» **Given records**:
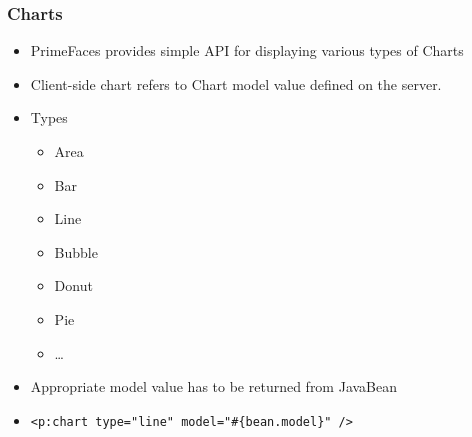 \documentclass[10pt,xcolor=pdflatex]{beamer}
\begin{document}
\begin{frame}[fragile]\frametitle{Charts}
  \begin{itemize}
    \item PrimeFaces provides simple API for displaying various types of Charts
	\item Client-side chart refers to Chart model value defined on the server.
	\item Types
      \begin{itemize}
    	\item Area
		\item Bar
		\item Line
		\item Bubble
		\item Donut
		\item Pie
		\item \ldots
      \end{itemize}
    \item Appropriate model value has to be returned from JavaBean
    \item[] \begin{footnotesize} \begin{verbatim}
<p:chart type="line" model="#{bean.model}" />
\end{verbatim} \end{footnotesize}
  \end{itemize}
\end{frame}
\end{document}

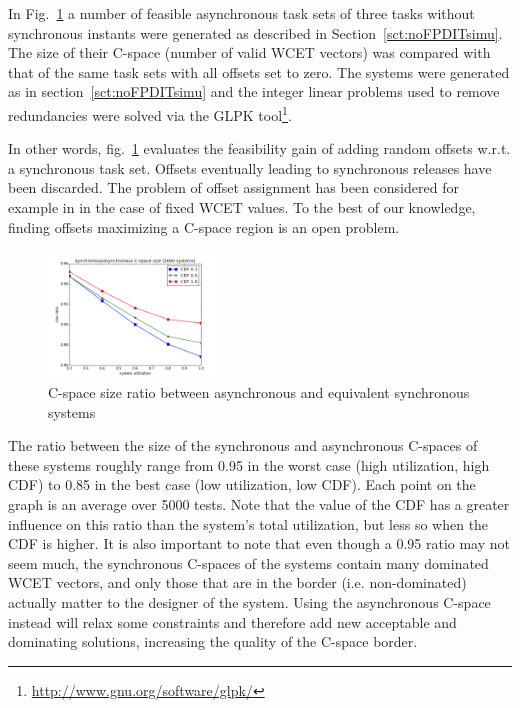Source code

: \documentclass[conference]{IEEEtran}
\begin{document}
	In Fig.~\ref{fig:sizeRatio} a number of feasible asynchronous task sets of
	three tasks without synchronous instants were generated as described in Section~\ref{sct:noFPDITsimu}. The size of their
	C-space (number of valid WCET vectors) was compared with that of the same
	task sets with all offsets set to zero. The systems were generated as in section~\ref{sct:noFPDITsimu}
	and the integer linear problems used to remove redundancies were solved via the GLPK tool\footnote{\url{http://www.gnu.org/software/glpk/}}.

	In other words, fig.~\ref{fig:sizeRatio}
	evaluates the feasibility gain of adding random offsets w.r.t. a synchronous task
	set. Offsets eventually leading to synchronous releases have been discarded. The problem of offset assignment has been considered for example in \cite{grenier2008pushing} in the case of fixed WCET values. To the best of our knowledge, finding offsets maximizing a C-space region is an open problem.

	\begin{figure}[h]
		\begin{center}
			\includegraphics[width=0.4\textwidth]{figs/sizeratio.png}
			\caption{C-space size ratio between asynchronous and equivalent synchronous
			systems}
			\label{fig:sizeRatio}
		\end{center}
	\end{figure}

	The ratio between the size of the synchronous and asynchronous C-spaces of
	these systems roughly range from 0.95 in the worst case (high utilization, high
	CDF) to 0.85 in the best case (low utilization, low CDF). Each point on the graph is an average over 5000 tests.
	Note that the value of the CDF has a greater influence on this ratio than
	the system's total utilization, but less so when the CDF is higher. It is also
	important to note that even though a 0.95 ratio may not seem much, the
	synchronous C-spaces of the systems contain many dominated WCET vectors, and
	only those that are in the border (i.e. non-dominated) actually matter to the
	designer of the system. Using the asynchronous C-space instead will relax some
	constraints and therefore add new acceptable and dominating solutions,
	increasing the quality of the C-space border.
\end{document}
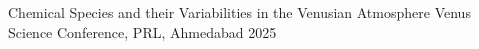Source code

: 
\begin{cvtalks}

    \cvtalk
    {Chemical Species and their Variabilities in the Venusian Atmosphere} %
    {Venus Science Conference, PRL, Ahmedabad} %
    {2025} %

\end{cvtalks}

» **What to work on**: Retype all the data exactly. Omit pictures.

» **Written reply**:
 \documentclass[10pt,xcolor=pdflatex]{beamer}
\begin{document}
\begin{frame}[fragile]\frametitle{Charts}
  \begin{itemize}
    \item PrimeFaces provides simple API for displaying various types of Charts
	\item Client-side chart refers to Chart model value defined on the server.
	\item Types
      \begin{itemize}
    	\item Area
		\item Bar
		\item Line
		\item Bubble
		\item Donut
		\item Pie
		\item \ldots
      \end{itemize}
    \item Appropriate model value has to be returned from JavaBean
    \item[] \begin{footnotesize} \begin{verbatim}
<p:chart type="line" model="#{bean.model}" />
\end{verbatim} \end{footnotesize}
  \end{itemize}
\end{frame}
\end{document}

Source code

: \documentclass[conference]{IEEEtran}
\begin{document}
	In Fig.~\ref{fig:sizeRatio} a number of feasible asynchronous task sets of
	three tasks without synchronous instants were generated as described in Section~\ref{sct:noFPDITsimu}. The size of their
	C-space (number of valid WCET vectors) was compared with that of the same
	task sets with all offsets set to zero. The systems were generated as in section~\ref{sct:noFPDITsimu}
	and the integer linear problems used to remove redundancies were solved via the GLPK tool\footnote{\url{http://www.gnu.org/software/glpk/}}.

	In other words, fig.~\ref{fig:sizeRatio}
	evaluates the feasibility gain of adding random offsets w.r.t. a synchronous task
	set. Offsets eventually leading to synchronous releases have been discarded. The problem of offset assignment has been considered for example in \cite{grenier2008pushing} in the case of fixed WCET values. To the best of our knowledge, finding offsets maximizing a C-space region is an open problem.

	\begin{figure}[h]
		\begin{center}
			\includegraphics[width=0.4\textwidth]{figs/sizeratio.png}
			\caption{C-space size ratio between asynchronous and equivalent synchronous
			systems}
			\label{fig:sizeRatio}
		\end{center}
	\end{figure}

	The ratio between the size of the synchronous and asynchronous C-spaces of
	these systems roughly range from 0.95 in the worst case (high utilization, high
	CDF) to 0.85 in the best case (low utilization, low CDF). Each point on the graph is an average over 5000 tests.
	Note that the value of the CDF has a greater influence on this ratio than
	the system's total utilization, but less so when the CDF is higher. It is also
	important to note that even though a 0.95 ratio may not seem much, the
	synchronous C-spaces of the systems contain many dominated WCET vectors, and
	only those that are in the border (i.e. non-dominated) actually matter to the
	designer of the system. Using the asynchronous C-space instead will relax some
	constraints and therefore add new acceptable and dominating solutions,
	increasing the quality of the C-space border.
\end{document}
Source code

: 
\begin{cvtalks}

    \cvtalk
    {Chemical Species and their Variabilities in the Venusian Atmosphere} %
    {Venus Science Conference, PRL, Ahmedabad} %
    {2025} %

\end{cvtalks}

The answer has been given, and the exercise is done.